Not every course allows students to influence the future of their campus.
During the fall semester, a group of NC State students in a unique applied problem solving course learned about the university’s climate efforts and developed recommendations for future work.
“This class was a great way to see how big, complex conversations around a global problem like climate change play out in the very real, very tangible context of our literal backyard,” said associate professor Christopher Galik, who taught the course.
The Department of Public Administration offered the interdisciplinary course, which included 19 undergraduate and graduate students from three different academic colleges.

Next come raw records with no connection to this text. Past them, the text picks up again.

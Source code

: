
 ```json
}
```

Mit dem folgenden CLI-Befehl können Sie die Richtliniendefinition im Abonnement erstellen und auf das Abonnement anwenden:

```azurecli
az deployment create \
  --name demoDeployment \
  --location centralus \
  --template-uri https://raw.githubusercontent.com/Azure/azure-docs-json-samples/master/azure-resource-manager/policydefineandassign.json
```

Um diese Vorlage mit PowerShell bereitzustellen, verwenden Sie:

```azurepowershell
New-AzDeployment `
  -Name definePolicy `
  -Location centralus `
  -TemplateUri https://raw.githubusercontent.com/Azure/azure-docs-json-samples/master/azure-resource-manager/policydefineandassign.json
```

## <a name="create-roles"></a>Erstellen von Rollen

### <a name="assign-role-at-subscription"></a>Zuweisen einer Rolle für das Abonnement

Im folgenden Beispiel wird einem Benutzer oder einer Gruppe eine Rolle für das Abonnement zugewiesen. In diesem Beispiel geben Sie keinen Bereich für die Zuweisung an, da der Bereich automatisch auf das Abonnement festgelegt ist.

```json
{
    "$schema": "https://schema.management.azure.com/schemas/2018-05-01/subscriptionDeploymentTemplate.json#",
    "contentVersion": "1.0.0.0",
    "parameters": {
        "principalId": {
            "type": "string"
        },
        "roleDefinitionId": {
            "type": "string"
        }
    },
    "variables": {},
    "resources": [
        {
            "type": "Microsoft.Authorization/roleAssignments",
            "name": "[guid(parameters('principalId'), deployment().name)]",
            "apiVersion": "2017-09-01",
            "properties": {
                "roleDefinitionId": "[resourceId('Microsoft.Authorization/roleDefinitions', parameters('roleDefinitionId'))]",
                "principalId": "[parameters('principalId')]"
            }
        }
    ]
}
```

“Taking this class I have learned how to mesh together ideas from many different disciplines to find solutions to problems that don’t have easy answers,” said Daniel Spruill, a master’s student studying Climate Change and Society.
Galik created the course in partnership with the University Sustainability Office, which manages NC State’s Climate Action Plan. The plan was developed in 2010 after the university committed to climate neutrality by 2050.
Throughout the semester, students heard from campus experts about climate mitigation efforts. At the end of the course, students divided into groups to make recommendations for future work, such as how to encourage energy conservation and which campus buildings have potential for rooftop solar energy.
“When this class began, no one knew where this class would take us. We came up with so many ideas as a class before narrowing it down to what is technologically possible, economically feasible and achievable,” Spruill said. “I learned so much from this course that it blew away my expectations.”
The experience working with real-world parameters was also excellent career preparation, according to Lydia Campbell, a master’s student studying Climate Change and Society.
“The applied part of the course really brought home the challenges I know I am going to face when I’m in a job related to this work. That’s unique,” she said. “I have a better understanding of how complex the problem is and how to create solutions in the real world.”